[Source records]
———

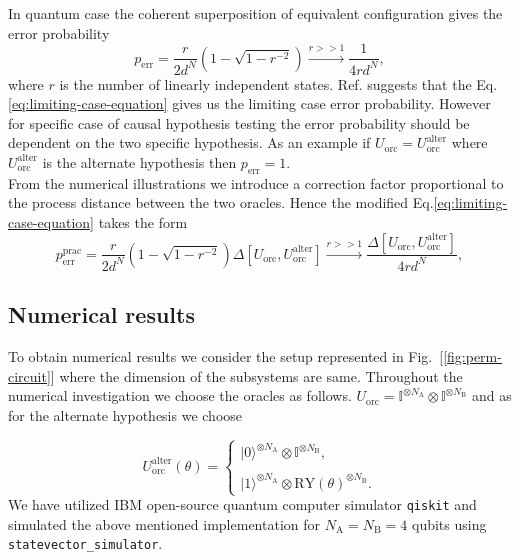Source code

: In quantum case the coherent superposition of equivalent configuration gives the error probability \cite{chiribella2019quantum}
\begin{equation}
    p_\textrm{err} = \frac{r}{2d^N}\left( 1-\sqrt{1-r^{-2}} \right) \xrightarrow[]{r>>1}\frac{1}{4rd^N},\label{eq:limiting-case-equation}
\end{equation}
where $r$ is the number of linearly independent states. Ref.\cite{chiribella2019quantum} suggests that the Eq.\eqref{eq:limiting-case-equation} gives us the limiting case error probability. However for specific case of causal hypothesis testing the error probability should be dependent on the two specific hypothesis. As an example if $U_\textrm{orc} = U_\textrm{orc}^\textrm{alter}$ where $U_\textrm{orc}^\textrm{alter}$ is the alternate hypothesis then $p_\textrm{err} =1$.\\
From the numerical illustrations we introduce a correction factor proportional to the process distance between the two oracles. Hence the modified Eq.\eqref{eq:limiting-case-equation} takes the form
\begin{equation}
    p_\textrm{err}^\textrm{prac} = \frac{r}{2d^N}\left( 1-\sqrt{1-r^{-2}} \right)\Delta\left[U_\textrm{orc}, U_\textrm{orc}^\textrm{alter}\right] \xrightarrow[]{r>>1}\frac{\Delta\left[U_\textrm{orc}, U_\textrm{orc}^\textrm{alter}\right]}{4rd^N},\label{eq:practical-case-equation}
\end{equation}
\subsection{Numerical results}
To obtain numerical results we consider the setup represented in Fig.~[\ref{fig:perm-circuit}] where the dimension of the subsystems are same. Throughout the numerical investigation we choose the oracles as follows. $U_\textrm{orc} = \mathbb{I}^{\otimes N_\textrm{A}}\otimes \mathbb{I}^{\otimes N_\textrm{B}}$ and as for the alternate hypothesis we choose

\begin{equation}
        U_\textrm{orc}^\textrm{alter}(\theta)= 
        \begin{cases}
        \lvert0\rangle^{\otimes N_\textrm{A}} \otimes \mathbb{I}^{\otimes N_\textrm{B}}, \\\\
        \lvert1\rangle^{\otimes N_\textrm{A}} \otimes \textrm{RY}(\theta)^{\otimes N_\textrm{B}}.
        \end{cases}
        \label{eq:alternate-hypothesis}
    \end{equation}
We have utilized IBM open-source
quantum computer simulator \texttt{qiskit} and simulated the above mentioned implementation for $N_\textrm{A} = N_\textrm{B} = 4$ qubits using \texttt{statevector\_simulator}.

———

## Your goal
The data above should be repeated exactly, minus any pictures.

## Answer to the problem
Source code

: In quantum case the coherent superposition of equivalent configuration gives the error probability \cite{chiribella2019quantum}
\begin{equation}
    p_\textrm{err} = \frac{r}{2d^N}\left( 1-\sqrt{1-r^{-2}} \right) \xrightarrow[]{r>>1}\frac{1}{4rd^N},\label{eq:limiting-case-equation}
\end{equation}
where $r$ is the number of linearly independent states. Ref.\cite{chiribella2019quantum} suggests that the Eq.\eqref{eq:limiting-case-equation} gives us the limiting case error probability. However for specific case of causal hypothesis testing the error probability should be dependent on the two specific hypothesis. As an example if $U_\textrm{orc} = U_\textrm{orc}^\textrm{alter}$ where $U_\textrm{orc}^\textrm{alter}$ is the alternate hypothesis then $p_\textrm{err} =1$.\\
From the numerical illustrations we introduce a correction factor proportional to the process distance between the two oracles. Hence the modified Eq.\eqref{eq:limiting-case-equation} takes the form
\begin{equation}
    p_\textrm{err}^\textrm{prac} = \frac{r}{2d^N}\left( 1-\sqrt{1-r^{-2}} \right)\Delta\left[U_\textrm{orc}, U_\textrm{orc}^\textrm{alter}\right] \xrightarrow[]{r>>1}\frac{\Delta\left[U_\textrm{orc}, U_\textrm{orc}^\textrm{alter}\right]}{4rd^N},\label{eq:practical-case-equation}
\end{equation}
\subsection{Numerical results}
To obtain numerical results we consider the setup represented in Fig.~[\ref{fig:perm-circuit}] where the dimension of the subsystems are same. Throughout the numerical investigation we choose the oracles as follows. $U_\textrm{orc} = \mathbb{I}^{\otimes N_\textrm{A}}\otimes \mathbb{I}^{\otimes N_\textrm{B}}$ and as for the alternate hypothesis we choose

\begin{equation}
        U_\textrm{orc}^\textrm{alter}(\theta)= 
        \begin{cases}
        \lvert0\rangle^{\otimes N_\textrm{A}} \otimes \mathbb{I}^{\otimes N_\textrm{B}}, \\\\
        \lvert1\rangle^{\otimes N_\textrm{A}} \otimes \textrm{RY}(\theta)^{\otimes N_\textrm{B}}.
        \end{cases}
        \label{eq:alternate-hypothesis}
    \end{equation}
We have utilized IBM open-source
quantum computer simulator \texttt{qiskit} and simulated the above mentioned implementation for $N_\textrm{A} = N_\textrm{B} = 4$ qubits using \texttt{statevector\_simulator}.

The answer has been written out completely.